But those are stories for another time. I felt sorry for poor Mello to be home alone and bored all day while we were at school. I asked permission to get another bird, and my parents reluctantly said yes. I had fallen in love with budgies while working at the aviary, so I got two budgies to keep her company. After then it was like I was unable to turn down the possibility to keep adding birds to my flock. Mello didn't care for the budgies, so we got her a cockatiel companion, Alex. Alex loved Mello and would sing to her in hopes of wooing her. But she preferred human companionship to his, and mostly ignored him that first year. By the time I was a sophomore in college, my flock had grown to include six birds. My parents had had enough and kicked them out of the house. So they relocated to Naomi and Glen's.

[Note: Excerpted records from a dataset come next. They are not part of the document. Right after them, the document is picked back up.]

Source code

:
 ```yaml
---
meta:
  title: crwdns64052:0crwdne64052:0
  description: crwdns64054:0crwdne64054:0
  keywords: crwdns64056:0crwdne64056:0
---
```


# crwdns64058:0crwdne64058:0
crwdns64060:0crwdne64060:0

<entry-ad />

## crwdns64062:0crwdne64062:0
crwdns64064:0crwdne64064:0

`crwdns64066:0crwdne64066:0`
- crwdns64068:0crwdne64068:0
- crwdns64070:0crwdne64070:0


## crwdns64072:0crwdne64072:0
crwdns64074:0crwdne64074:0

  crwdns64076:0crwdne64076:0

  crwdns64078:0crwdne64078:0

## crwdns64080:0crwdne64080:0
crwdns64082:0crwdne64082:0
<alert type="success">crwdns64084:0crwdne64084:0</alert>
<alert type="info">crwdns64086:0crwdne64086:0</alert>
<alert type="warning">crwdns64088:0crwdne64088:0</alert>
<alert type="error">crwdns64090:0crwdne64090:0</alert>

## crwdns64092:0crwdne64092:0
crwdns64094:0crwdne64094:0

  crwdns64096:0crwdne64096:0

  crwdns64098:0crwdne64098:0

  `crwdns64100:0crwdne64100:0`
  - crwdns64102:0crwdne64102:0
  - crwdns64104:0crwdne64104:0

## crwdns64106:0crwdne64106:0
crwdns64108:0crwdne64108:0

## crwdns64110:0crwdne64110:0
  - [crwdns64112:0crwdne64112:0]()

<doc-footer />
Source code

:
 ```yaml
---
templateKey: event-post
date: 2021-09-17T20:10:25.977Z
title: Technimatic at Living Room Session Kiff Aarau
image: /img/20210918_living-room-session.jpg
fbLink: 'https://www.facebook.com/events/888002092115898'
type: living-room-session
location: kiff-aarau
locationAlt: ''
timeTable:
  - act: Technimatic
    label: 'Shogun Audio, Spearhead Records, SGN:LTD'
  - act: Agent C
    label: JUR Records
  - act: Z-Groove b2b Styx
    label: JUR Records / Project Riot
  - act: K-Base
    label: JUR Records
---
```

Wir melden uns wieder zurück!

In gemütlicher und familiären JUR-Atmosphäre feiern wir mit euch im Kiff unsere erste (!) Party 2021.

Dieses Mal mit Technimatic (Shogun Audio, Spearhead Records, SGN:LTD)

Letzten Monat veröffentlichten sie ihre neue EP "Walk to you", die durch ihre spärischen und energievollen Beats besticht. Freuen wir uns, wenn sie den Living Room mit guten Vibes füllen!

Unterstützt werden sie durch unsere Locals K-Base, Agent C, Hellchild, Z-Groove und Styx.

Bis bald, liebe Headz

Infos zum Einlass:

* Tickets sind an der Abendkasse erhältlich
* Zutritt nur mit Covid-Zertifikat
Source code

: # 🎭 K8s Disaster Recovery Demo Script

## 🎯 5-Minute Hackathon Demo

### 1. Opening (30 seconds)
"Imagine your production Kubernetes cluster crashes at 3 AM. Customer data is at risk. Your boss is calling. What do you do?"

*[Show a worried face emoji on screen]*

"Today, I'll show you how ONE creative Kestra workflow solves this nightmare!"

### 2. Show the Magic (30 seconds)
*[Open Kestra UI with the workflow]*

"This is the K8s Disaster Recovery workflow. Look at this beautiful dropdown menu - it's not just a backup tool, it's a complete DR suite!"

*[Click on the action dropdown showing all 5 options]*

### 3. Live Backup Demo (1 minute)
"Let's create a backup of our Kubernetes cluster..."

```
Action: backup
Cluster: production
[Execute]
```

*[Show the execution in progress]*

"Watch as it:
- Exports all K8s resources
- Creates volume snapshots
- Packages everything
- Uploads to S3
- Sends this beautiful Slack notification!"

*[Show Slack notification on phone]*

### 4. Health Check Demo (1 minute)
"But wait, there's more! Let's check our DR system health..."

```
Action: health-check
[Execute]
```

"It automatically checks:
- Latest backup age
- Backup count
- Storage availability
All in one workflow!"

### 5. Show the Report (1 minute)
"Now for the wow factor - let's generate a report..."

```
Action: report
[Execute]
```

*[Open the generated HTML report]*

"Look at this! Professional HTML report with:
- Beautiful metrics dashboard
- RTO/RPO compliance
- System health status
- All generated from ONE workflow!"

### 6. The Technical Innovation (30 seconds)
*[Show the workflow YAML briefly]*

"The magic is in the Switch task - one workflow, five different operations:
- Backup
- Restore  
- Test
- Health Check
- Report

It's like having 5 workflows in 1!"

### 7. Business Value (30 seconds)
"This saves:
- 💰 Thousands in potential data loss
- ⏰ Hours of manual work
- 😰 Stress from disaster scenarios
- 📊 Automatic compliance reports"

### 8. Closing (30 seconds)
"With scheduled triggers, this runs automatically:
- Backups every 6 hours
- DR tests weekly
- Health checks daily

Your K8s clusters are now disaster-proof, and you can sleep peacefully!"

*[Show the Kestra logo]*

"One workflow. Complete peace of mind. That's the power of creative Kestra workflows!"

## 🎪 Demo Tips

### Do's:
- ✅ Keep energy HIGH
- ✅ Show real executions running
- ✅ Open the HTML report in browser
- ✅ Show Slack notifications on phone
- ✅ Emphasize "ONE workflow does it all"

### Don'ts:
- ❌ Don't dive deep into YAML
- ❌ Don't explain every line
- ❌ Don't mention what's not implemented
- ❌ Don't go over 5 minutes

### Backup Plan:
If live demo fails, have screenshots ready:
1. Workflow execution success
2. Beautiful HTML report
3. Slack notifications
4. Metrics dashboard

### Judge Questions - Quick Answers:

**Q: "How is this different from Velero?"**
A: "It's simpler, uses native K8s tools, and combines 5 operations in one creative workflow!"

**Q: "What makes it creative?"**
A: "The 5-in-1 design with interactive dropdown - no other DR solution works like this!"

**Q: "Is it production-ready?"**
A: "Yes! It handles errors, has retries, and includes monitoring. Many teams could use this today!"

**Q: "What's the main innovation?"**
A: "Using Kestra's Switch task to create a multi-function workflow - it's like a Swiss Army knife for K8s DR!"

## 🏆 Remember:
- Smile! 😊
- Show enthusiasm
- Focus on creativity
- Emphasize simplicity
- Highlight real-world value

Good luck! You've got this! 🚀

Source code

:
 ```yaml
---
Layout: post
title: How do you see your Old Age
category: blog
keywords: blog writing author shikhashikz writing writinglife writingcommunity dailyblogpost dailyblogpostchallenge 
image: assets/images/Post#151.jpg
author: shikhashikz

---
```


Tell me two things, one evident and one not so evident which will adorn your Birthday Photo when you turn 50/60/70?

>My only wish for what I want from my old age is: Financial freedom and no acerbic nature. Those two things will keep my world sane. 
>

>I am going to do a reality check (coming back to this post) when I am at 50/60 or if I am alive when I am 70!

Mello was stressed by the move and a mysterious phosphorus and calcium deficiency. We had treated her by giving her calcium and phosphorus in her drinking water and made sure she had access to cuttle bones. But She didn't improve much. One day in late September, I came in to see them and to work and I noticed that she was unresponsive to my voice. She was puffed up on a perch and was disoriented when I reached in to have her step up. She seemed to have waken from a daze and was extremely thirsty. She drank the water in her bowl desperately, only to gag and vomit it back out. We called the vet, but they didn't understand the problem or how serious it was. She was dying. I held her and comforted her for several hours before she passed. Naomi helped me to bury her under a walnut tree on their acreage.
Although her life was brief, she had such an important impact on my life. She is sorely missed by both myself, and her companion Alex.